A good question is a powerful tool for evaluating learning and strengthening the assimilation of concepts. But putting it is not as simple as it seems. What are the specific characteristics of a well formulated and effective question?
Relevance is fundamental. Quiz questions should focus on the material covered in the lesson that is important to the general learning objectives.
Down with the vagueness! Students should be able to understand exactly the request, even when they do not know the answer to the question.
A good question is clear and concise. It omits any unnecessary information that requires students to devote time and resources to understand it properly. The purpose of the test is not to ask students questions, but to evaluate their knowledge.
A good question can test both inborn and specific knowledge but remember that a question that does not have a specific purpose has no value. The purpose helps to evaluate the response with respect to some reference parameters.

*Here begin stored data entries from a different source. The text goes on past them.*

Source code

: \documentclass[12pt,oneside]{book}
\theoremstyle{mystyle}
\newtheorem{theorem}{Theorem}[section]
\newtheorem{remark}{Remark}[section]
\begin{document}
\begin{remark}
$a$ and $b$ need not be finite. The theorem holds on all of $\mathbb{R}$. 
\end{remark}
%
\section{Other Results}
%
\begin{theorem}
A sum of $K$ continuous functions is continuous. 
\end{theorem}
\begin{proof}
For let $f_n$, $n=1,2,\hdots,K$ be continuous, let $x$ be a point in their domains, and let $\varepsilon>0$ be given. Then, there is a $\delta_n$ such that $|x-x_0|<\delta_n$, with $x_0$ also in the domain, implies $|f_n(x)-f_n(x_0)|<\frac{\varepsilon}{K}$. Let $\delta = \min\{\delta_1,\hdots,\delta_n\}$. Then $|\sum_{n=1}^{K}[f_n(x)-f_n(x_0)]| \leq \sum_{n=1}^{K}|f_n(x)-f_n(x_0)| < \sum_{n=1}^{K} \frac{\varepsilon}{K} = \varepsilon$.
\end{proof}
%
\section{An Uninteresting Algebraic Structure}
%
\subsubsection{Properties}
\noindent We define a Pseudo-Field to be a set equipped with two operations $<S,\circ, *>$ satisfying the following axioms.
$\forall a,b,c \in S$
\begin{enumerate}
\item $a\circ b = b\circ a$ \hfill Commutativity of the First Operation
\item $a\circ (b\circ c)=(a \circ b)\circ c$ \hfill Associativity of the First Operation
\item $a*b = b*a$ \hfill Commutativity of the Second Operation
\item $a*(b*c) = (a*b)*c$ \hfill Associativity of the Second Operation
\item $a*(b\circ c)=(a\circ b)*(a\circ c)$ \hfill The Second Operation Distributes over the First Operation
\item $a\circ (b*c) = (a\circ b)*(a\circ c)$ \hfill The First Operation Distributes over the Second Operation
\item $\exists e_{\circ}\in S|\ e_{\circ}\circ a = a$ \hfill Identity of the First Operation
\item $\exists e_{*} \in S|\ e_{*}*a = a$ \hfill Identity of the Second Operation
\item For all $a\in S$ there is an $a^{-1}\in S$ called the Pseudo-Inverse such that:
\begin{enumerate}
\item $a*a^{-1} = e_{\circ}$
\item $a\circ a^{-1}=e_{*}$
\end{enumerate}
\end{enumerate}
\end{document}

The question "What is the capital of France?" requires the student to exercise his / her own memory: if this is your purpose, the question is totally justified. If the aim is to evaluate and improve the student's reasoning skills, the same question could be reformulated in this way: "How did the geographical position of Paris have influenced it in becoming the capital of France?".
5. Not guided
Do not ask questions that "influence" the student. For example, the question "Since lyophilized milk is a safe substitute for breast milk, should its use be normalized?" it is extremely biased (assuming the formula is safe) and leads people to answer affirmatively. Better to reformulate this way: "Do you think that the use of artificial milk should be normalized?".
6. Stimulates the thought
A good question requires students to reflect and remember the concepts learned. It does not require obvious answers.
A question must be a single question (at a time). So, a good question focuses on one dimension at a time. If you want to deepen more aspects, create more questions.